BEGIN

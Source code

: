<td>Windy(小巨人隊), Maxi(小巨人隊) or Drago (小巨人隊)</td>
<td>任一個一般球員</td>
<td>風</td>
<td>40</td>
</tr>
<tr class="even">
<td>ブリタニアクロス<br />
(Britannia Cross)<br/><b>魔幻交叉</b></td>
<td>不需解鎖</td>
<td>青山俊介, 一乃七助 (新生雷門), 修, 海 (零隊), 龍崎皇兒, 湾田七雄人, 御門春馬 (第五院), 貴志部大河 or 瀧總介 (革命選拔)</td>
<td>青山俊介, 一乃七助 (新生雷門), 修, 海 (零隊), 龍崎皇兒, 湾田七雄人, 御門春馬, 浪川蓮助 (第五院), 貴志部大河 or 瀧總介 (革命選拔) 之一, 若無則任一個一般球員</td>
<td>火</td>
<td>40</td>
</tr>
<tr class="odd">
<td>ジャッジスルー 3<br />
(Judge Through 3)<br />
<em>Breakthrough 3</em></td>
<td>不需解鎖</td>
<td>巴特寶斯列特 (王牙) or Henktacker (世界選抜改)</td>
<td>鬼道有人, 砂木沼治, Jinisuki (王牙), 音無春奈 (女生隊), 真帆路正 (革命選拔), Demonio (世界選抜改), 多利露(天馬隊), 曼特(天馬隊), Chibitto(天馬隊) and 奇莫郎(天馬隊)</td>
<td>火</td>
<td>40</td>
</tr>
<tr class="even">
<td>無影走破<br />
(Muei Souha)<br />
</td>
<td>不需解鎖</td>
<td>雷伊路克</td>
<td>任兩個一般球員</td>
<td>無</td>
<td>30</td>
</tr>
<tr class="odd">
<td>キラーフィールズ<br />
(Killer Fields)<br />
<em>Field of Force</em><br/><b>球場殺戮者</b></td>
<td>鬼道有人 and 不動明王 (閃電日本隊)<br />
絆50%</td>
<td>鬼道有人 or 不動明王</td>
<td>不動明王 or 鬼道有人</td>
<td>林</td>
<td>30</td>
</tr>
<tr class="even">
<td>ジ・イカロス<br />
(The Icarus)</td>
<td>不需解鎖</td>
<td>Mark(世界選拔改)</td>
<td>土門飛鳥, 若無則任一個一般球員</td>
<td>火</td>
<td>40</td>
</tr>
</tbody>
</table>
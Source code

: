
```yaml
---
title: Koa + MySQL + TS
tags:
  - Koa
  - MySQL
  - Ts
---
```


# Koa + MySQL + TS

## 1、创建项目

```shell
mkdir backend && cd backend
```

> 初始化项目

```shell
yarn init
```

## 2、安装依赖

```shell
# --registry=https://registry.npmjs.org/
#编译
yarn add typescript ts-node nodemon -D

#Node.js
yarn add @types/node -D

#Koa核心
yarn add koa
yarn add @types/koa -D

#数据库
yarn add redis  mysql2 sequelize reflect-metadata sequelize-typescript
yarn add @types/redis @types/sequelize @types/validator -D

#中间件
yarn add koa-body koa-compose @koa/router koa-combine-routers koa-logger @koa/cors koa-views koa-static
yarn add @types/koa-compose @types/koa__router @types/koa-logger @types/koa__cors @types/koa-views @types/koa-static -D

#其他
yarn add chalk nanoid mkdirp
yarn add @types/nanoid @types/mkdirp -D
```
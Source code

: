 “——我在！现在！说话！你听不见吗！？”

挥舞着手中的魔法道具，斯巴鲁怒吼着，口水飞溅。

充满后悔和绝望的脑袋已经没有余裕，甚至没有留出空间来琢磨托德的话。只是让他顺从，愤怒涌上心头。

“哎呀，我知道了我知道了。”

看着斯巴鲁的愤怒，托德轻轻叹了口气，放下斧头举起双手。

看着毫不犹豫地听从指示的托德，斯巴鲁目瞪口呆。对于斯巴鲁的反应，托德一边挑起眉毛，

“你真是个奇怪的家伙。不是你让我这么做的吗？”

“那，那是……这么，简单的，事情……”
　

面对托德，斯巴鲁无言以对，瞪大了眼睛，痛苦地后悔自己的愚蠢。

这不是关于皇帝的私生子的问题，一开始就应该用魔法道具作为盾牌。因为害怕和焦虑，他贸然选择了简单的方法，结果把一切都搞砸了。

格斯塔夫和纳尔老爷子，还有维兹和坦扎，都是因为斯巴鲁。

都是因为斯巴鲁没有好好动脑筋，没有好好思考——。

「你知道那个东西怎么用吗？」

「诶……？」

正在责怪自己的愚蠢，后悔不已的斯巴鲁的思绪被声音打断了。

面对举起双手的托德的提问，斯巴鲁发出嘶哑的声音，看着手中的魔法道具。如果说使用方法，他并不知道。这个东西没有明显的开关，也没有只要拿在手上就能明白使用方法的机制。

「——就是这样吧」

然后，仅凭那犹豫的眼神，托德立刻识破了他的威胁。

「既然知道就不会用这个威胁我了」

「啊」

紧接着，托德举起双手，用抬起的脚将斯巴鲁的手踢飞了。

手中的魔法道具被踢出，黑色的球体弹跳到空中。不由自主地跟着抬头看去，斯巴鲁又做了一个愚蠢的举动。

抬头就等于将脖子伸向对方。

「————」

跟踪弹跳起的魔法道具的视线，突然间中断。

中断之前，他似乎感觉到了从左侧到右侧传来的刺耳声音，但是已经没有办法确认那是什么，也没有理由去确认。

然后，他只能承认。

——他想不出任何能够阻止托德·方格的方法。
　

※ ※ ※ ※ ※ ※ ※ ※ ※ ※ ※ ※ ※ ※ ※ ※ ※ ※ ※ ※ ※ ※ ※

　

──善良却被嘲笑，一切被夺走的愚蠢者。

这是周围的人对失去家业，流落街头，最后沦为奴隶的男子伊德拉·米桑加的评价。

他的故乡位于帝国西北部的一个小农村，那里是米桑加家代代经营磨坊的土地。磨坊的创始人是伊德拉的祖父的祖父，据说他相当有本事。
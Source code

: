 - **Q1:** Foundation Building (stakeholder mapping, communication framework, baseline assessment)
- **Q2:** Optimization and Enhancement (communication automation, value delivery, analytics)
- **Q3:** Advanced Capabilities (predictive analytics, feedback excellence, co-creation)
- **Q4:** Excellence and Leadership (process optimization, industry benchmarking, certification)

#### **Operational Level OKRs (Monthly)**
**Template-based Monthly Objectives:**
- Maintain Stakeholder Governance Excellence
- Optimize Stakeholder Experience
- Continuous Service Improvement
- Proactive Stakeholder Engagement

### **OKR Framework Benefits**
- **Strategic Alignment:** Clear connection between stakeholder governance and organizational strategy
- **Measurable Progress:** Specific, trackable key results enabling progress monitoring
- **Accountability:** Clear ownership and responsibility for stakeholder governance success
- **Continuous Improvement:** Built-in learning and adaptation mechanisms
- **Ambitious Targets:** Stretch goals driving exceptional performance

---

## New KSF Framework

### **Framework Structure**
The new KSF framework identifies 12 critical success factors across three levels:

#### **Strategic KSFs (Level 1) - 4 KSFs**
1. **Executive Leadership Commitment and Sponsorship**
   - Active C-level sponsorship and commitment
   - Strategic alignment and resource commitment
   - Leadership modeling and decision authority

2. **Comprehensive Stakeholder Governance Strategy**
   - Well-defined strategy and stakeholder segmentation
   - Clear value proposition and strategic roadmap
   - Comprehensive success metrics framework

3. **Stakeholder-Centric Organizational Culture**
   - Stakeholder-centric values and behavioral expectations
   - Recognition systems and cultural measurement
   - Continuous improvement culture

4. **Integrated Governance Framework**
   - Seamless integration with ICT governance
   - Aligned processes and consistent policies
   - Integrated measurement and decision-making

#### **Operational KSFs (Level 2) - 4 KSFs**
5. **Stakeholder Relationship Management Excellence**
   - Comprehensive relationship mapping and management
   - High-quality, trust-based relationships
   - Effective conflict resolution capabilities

END

Activity |
State how many lines of the records above contain the word "御門春馬", giving only that number.

Reply |
2